Może ją zmienić tylko w dwóch przypadkach: albo w trybie autokontroli, uwzględniając skargę podatnika w pełni, albo przez ustalenia z podatnikiem dokonane w trakcie mediacji. Zastosowanie takiej procedury potwierdził NSA w wyroku z 11 stycznia 2012 r. (sygn. akt II FSK 1242/10).
Według sądu, gdyby organ podatkowy mógł zmienić interpretację na niekorzyść podatnika, którą wcześniej podatnik zaskarżył do sądu, to w takim przypadku odmówiłoby się podatnikowi prawa do sądu.
Jak mówi Sławomir Czyż, doradca podatkowy, autokontrola polega na uwzględnieniu przez organ w zakresie swojej właściwości skargi w całości do dnia rozpoczęcia rozprawy.
– Organ może w trybie autokontroli zmienić wydaną interpretację indywidualną, którą wnioskodawca zaskarżył do sądu, ale tylko w taki sposób, aby zmieniona interpretacja uwzględniała w całości żądanie wnioskodawcy wyrażone w skardze co do uznania określonego stanowiska za prawidłowe wraz z przedstawioną w niej argumentacją i konkluzjami – dodaje ekspert.
Taki pogląd potwierdza też NSA, np. w wyroku z 20 stycznia 2011 r. (sygn. akt II OSK 102/10).

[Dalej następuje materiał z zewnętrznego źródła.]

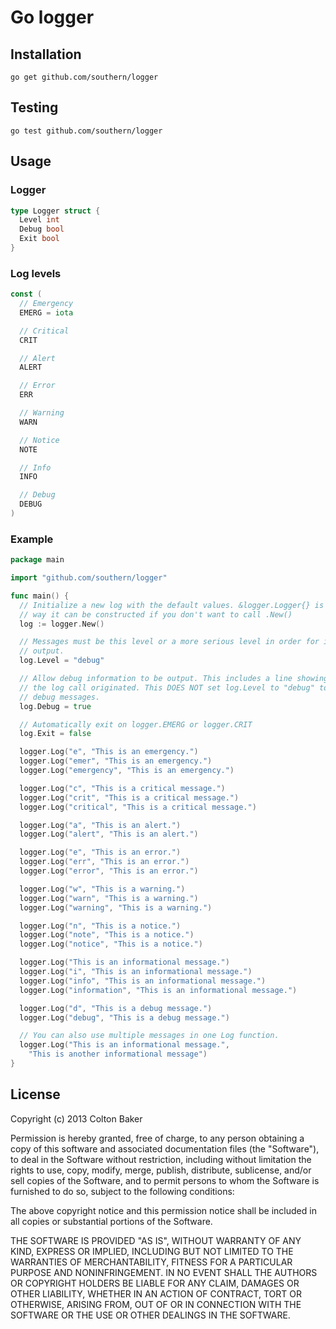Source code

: # Go logger

## Installation
```
go get github.com/southern/logger
```

## Testing
```
go test github.com/southern/logger
```

## Usage

### Logger
```go
type Logger struct {
  Level int
  Debug bool
  Exit bool
}
```

### Log levels
```go
const (
  // Emergency
  EMERG = iota

  // Critical
  CRIT

  // Alert
  ALERT

  // Error
  ERR

  // Warning
  WARN

  // Notice
  NOTE

  // Info
  INFO

  // Debug
  DEBUG
)
```

### Example
```go
package main

import "github.com/southern/logger"

func main() {
  // Initialize a new log with the default values. &logger.Logger{} is another
  // way it can be constructed if you don't want to call .New()
  log := logger.New()

  // Messages must be this level or a more serious level in order for it to be
  // output.
  log.Level = "debug"

  // Allow debug information to be output. This includes a line showing where
  // the log call originated. This DOES NOT set log.Level to "debug" to show
  // debug messages.
  log.Debug = true

  // Automatically exit on logger.EMERG or logger.CRIT
  log.Exit = false

  logger.Log("e", "This is an emergency.")
  logger.Log("emer", "This is an emergency.")
  logger.Log("emergency", "This is an emergency.")

  logger.Log("c", "This is a critical message.")
  logger.Log("crit", "This is a critical message.")
  logger.Log("critical", "This is a critical message.")

  logger.Log("a", "This is an alert.")
  logger.Log("alert", "This is an alert.")

  logger.Log("e", "This is an error.")
  logger.Log("err", "This is an error.")
  logger.Log("error", "This is an error.")

  logger.Log("w", "This is a warning.")
  logger.Log("warn", "This is a warning.")
  logger.Log("warning", "This is a warning.")

  logger.Log("n", "This is a notice.")
  logger.Log("note", "This is a notice.")
  logger.Log("notice", "This is a notice.")

  logger.Log("This is an informational message.")
  logger.Log("i", "This is an informational message.")
  logger.Log("info", "This is an informational message.")
  logger.Log("information", "This is an informational message.")

  logger.Log("d", "This is a debug message.")
  logger.Log("debug", "This is a debug message.")

  // You can also use multiple messages in one Log function.
  logger.Log("This is an informational message.",
    "This is another informational message")
}
```

## License
Copyright (c) 2013 Colton Baker

Permission is hereby granted, free of charge, to any person obtaining a copy of this software and associated documentation files (the "Software"), to deal in the Software without restriction, including without limitation the rights to use, copy, modify, merge, publish, distribute, sublicense, and/or sell copies of the Software, and to permit persons to whom the Software is furnished to do so, subject to the following conditions:

The above copyright notice and this permission notice shall be included in all copies or substantial portions of the Software.

THE SOFTWARE IS PROVIDED "AS IS", WITHOUT WARRANTY OF ANY KIND, EXPRESS OR IMPLIED, INCLUDING BUT NOT LIMITED TO THE WARRANTIES OF MERCHANTABILITY, FITNESS FOR A PARTICULAR PURPOSE AND NONINFRINGEMENT. IN NO EVENT SHALL THE AUTHORS OR COPYRIGHT HOLDERS BE LIABLE FOR ANY CLAIM, DAMAGES OR OTHER LIABILITY, WHETHER IN AN ACTION OF CONTRACT, TORT OR OTHERWISE, ARISING FROM, OUT OF OR IN CONNECTION WITH THE SOFTWARE OR THE USE OR OTHER DEALINGS IN THE SOFTWARE.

Uprawnienie do skorzystania z autokontroli jest jednak ograniczone w czasie. Według Sławomira Czyża nie można zastosować autokontroli wcześniej niż w dniu, w którym organ miał możliwość zapoznania się ze skargą. Chodzi o to, że trudno uwzględnić skargę, nie znając jej treści. Takie też stanowisko wyraził NSA w postanowieniu z 11 maja 2011 r. (sygn. akt II OZ 401/11).